Quick Answer

How do you make buffalo chicken soup?

Sauté celery and onion in butter, add chicken broth, shredded chicken, cream cheese, and ranch seasoning. Simmer until cream cheese melts fully. Add Frank's RedHot and shredded cheddar off the heat. Finish with heavy cream. The cream cheese is the emulsifier that allows the hot sauce to integrate into the soup without curdling the dairy. Without it, the vinegar in the buffalo sauce would cause the cream to break.

Buffalo chicken soup is the intersection of two comfort foods: the creamy, cheesy broth you want on a cold day and the tangy heat of buffalo wings. Conceptually it works because the same flavor elements that make wings great — butter, hot sauce, cream, blue cheese or ranch — translate naturally into a soup format.

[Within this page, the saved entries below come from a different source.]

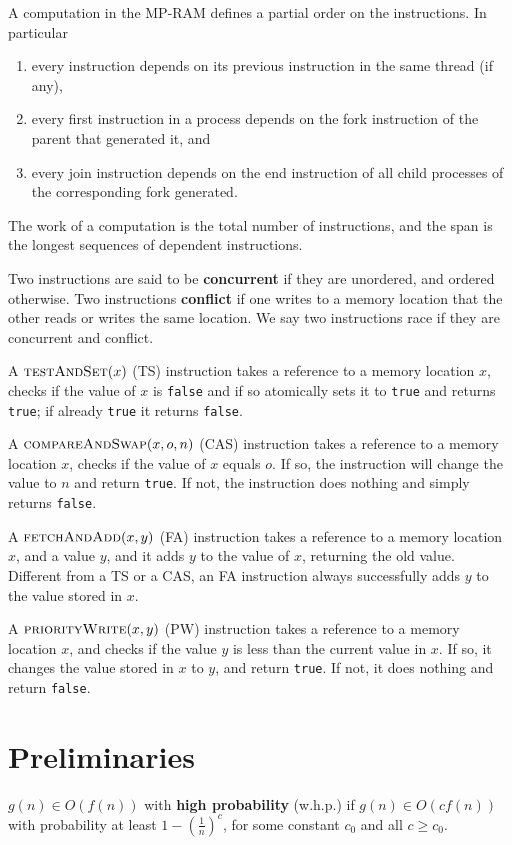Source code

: \documentclass[11pt]{article}
\begin{document}
A computation in the MP-RAM defines a partial order on the instructions. In particular
\begin{enumerate}
\item every instruction depends on its previous instruction in the same thread (if any),
\item every first instruction in a process depends on the fork instruction of the parent that generated
it, and
\item every join instruction depends on the end instruction of all child processes of the corresponding
fork generated.
\end{enumerate}

The work of a computation is the total number of instructions, and the span is the longest sequences
of dependent instructions.

Two instructions are said to be \textbf{concurrent} if they are unordered, and ordered otherwise. Two
instructions \textbf{conflict} if one writes to a memory location that the other reads or writes the same
location. We say two instructions race if they are concurrent and conflict.

A \(\textsc{testAndSet}(x)\) (TS) instruction takes a reference to a memory location \(x\), checks if
the value of \(x\) is \texttt{false} and if so atomically sets it to \texttt{true} and returns \texttt{true}; if already \texttt{true} it
returns \texttt{false}.

A \(\textsc{compareAndSwap}(x, o, n)\) (CAS) instruction takes a reference to a memory location \(x\),
checks if the value of \(x\) equals \(o\). If so, the instruction will change the value to \(n\) and
return \texttt{true}. If not, the instruction does nothing and simply returns \texttt{false}.

A \(\textsc{fetchAndAdd}(x, y)\) (FA) instruction takes a reference to a memory location \(x\), and a
value \(y\), and it adds \(y\) to the value of \(x\), returning the old value. Different from a TS or
a CAS, an FA instruction always successfully adds \(y\) to the value stored in \(x\).

A \(\textsc{priorityWrite}(x, y)\) (PW) instruction takes a reference to a memory location \(x\), and
checks if the value \(y\) is less than the current value in \(x\). If so, it changes the value stored
in \(x\) to \(y\), and return \texttt{true}. If not, it does nothing and return \texttt{false}.
\section{Preliminaries}
\label{sec:orga019097}
\begin{definition}[w.h.p.]
\(g(n)\in O(f(n))\) with \textbf{high probability} (w.h.p.) if \(g(n)\in O(cf(n))\) with probability at least
\(1-(\frac{1}{n})^c\), for some constant \(c_0\) and all \(c\ge c_0\).
\end{definition}
\end{document}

The technical challenge is the same as buffalo mac and cheese: adding acidic hot sauce to dairy-based broth. The solution is the same — cream cheese as an emulsifying stabilizer before the hot sauce and cheese are added.

Why Cream Cheese Is Non-Negotiable

Standard chicken soup uses a light broth. Adding heavy cream to that broth and then adding an acid (like Frank's RedHot) causes the cream to break — you get floating fat and curdled dairy rather than a creamy soup.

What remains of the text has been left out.